“Crianças e ecrãs: crescer no mundo digital”


Proteger os mais novos das ameaças dos ecrãs foi o objectivo que presidiu à elaboração de um relatório apresentado hoje, pelo Defensor dos Direitos francês (equivalente ao Provedor de Justiça português), Dominique Baudis. A sua adjunta, a Defensora dos Direitos da Criança, Marie Derain, diz, num texto introdutório a “Crianças e ecrãs: crescer no mundo digital”, que a revolução digital, que se desenrola num clima de concorrência feroz e envolve enormes desafios financeiros, é muito veloz e a sociedade tem dificuldade em acompanhar ou controlar a sua irrupção na vida quotidiana. “Esta evolução constante não dá tempo aos responsáveis públicos para enquadrar o fenómeno, nem aos investigadores para empreender estudos aprofundados sobre as suas consequências sociais, sanitárias e psíquicas”.
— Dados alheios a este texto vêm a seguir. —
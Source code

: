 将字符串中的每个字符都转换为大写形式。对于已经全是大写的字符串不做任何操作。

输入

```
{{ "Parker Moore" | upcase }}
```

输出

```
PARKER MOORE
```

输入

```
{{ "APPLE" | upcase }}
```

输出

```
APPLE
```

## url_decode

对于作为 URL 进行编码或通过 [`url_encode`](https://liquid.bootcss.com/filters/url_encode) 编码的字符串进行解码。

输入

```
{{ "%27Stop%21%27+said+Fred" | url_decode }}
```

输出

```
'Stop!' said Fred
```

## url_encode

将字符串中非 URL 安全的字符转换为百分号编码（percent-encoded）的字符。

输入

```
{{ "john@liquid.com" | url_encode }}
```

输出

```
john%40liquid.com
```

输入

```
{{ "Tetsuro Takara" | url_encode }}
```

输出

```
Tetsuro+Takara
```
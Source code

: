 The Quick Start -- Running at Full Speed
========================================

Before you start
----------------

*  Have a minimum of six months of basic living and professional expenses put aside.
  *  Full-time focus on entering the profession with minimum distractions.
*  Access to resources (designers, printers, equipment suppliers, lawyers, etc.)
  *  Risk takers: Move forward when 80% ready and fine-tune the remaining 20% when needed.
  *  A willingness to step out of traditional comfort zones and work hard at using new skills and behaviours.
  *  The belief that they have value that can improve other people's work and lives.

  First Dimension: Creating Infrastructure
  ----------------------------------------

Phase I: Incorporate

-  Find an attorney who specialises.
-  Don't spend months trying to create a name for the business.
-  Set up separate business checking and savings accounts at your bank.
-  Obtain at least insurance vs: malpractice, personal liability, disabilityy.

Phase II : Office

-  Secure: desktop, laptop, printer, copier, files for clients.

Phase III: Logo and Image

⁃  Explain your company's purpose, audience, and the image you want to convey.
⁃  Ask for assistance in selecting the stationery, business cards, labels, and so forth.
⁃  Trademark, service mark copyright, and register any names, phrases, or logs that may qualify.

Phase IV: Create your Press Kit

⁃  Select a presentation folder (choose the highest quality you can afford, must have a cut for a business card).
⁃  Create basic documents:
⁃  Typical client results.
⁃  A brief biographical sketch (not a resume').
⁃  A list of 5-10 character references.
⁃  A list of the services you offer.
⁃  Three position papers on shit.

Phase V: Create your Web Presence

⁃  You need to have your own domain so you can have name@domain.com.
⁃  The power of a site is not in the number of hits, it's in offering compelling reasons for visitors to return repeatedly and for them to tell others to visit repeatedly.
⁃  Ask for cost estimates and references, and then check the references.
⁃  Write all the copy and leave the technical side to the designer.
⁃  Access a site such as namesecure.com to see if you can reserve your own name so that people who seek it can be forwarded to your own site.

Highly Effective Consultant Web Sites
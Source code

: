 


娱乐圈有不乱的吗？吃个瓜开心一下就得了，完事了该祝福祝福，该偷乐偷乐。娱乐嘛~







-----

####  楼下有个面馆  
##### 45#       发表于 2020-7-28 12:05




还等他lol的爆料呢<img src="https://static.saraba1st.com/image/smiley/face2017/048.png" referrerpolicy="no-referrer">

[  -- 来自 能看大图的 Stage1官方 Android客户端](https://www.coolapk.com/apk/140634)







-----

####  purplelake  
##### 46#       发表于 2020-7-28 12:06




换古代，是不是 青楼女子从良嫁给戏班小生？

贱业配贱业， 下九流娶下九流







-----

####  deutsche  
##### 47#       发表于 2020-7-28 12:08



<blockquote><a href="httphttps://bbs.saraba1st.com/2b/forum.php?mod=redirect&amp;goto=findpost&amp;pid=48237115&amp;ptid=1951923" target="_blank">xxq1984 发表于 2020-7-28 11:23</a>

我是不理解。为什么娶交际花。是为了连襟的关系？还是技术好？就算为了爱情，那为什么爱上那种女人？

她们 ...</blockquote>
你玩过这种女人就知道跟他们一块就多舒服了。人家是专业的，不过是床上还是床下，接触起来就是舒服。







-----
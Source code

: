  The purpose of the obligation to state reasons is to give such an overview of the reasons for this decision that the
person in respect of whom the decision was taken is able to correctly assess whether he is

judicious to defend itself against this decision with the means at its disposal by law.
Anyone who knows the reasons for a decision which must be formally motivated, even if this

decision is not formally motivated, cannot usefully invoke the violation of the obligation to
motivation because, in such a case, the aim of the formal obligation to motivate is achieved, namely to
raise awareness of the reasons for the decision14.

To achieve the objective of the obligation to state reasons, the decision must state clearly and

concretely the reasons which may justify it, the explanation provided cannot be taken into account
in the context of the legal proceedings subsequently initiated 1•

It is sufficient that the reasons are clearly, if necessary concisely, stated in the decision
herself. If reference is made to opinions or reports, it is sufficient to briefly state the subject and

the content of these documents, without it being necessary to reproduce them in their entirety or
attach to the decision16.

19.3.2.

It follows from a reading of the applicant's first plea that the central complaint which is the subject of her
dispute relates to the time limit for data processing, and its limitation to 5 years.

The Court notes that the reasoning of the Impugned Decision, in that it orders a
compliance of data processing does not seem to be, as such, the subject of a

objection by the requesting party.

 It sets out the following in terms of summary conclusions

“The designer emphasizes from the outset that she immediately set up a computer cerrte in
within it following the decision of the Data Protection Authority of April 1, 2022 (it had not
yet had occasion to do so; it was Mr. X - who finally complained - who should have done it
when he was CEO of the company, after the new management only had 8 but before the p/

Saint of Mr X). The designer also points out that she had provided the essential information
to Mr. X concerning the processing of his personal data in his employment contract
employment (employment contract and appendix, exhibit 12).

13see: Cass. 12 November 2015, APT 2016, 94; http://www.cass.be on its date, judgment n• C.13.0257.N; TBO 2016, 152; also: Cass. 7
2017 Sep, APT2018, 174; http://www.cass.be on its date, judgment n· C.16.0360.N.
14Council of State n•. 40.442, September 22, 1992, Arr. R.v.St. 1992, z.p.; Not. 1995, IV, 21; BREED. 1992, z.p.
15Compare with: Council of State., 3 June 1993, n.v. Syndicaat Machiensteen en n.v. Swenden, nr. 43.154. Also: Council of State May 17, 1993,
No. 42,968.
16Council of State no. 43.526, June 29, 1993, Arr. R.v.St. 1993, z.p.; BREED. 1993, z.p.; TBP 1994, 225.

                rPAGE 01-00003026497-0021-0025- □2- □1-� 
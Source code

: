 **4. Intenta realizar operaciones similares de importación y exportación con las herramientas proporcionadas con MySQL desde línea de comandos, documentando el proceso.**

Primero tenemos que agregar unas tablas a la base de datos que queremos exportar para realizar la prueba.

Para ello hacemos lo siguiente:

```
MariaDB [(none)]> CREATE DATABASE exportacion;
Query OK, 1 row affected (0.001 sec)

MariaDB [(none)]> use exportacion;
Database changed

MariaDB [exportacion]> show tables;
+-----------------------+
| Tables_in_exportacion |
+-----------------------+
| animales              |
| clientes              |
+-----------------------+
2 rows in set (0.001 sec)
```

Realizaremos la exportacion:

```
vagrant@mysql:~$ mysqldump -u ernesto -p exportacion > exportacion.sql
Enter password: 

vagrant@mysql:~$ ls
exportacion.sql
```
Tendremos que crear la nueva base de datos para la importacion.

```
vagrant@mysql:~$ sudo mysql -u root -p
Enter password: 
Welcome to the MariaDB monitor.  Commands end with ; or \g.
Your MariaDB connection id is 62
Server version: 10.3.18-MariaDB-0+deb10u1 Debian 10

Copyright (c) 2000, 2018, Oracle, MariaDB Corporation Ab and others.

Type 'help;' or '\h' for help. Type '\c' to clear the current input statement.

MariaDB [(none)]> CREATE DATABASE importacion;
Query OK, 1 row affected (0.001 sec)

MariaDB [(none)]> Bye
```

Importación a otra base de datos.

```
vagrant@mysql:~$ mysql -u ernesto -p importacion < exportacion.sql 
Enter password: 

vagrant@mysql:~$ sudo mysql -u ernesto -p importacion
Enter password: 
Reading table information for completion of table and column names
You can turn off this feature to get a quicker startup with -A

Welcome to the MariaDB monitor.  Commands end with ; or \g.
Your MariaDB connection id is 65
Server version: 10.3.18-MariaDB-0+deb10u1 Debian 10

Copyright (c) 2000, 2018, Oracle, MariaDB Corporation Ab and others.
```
É por isso que, acrescenta a Defensora dos Direitos da Criança, todos os receios e todos os rumores podem surgir, a propósito, por exemplo, da perturbação do crescimento dos mais novos, dos efeitos das ondas electromagnéticas dos telefones móveis e dos sistemas Wi-Fi, dos riscos de dependência e da exposição sem sentido da vida privada, particularmente durante a adolescência.
Para Marie Derain, “o poderoso impacto da Internet na vida das crianças é susceptível de colocar em questão alguns dos seus direitos: a ser protegido das violências (pornografia, pedofilia, assédio, exposição a imagens violentas); à protecção da vida privada; à igualdade de tratamento (rapazes/raparigas, origem étnica, deficiência); a não ser explorado; a exprimir-se e a fazer ouvir o seu ponto de vista; a exercer a sua cidadania; a informar-se; à educação, ao lazer, às actividades culturais; à liberdade de pensamento. Os esforços de protecção desses direitos devem ser fortemente encorajados. Todos os envolvidos (poderes públicos, sector privado, crianças, pais e todos os que, de algum modo, cuidam dos mais novos) devem assumir a sua quota-parte de responsabilidade para que se promova ‘uma Internet mais segura para as crianças’”.
O documento, apresentado no dia em que se comemora a aprovação da Declaração dos Direitos da Criança pela Assembleia Geral da ONU, divide-se em cinco capítulos sobre as crianças e os ecrãs, a protecção jurídica das crianças, crescer no mundo digital, as crianças mais novas também são consumidoras de ecrãs e os ecrãs e a vida privada dos adolescentes.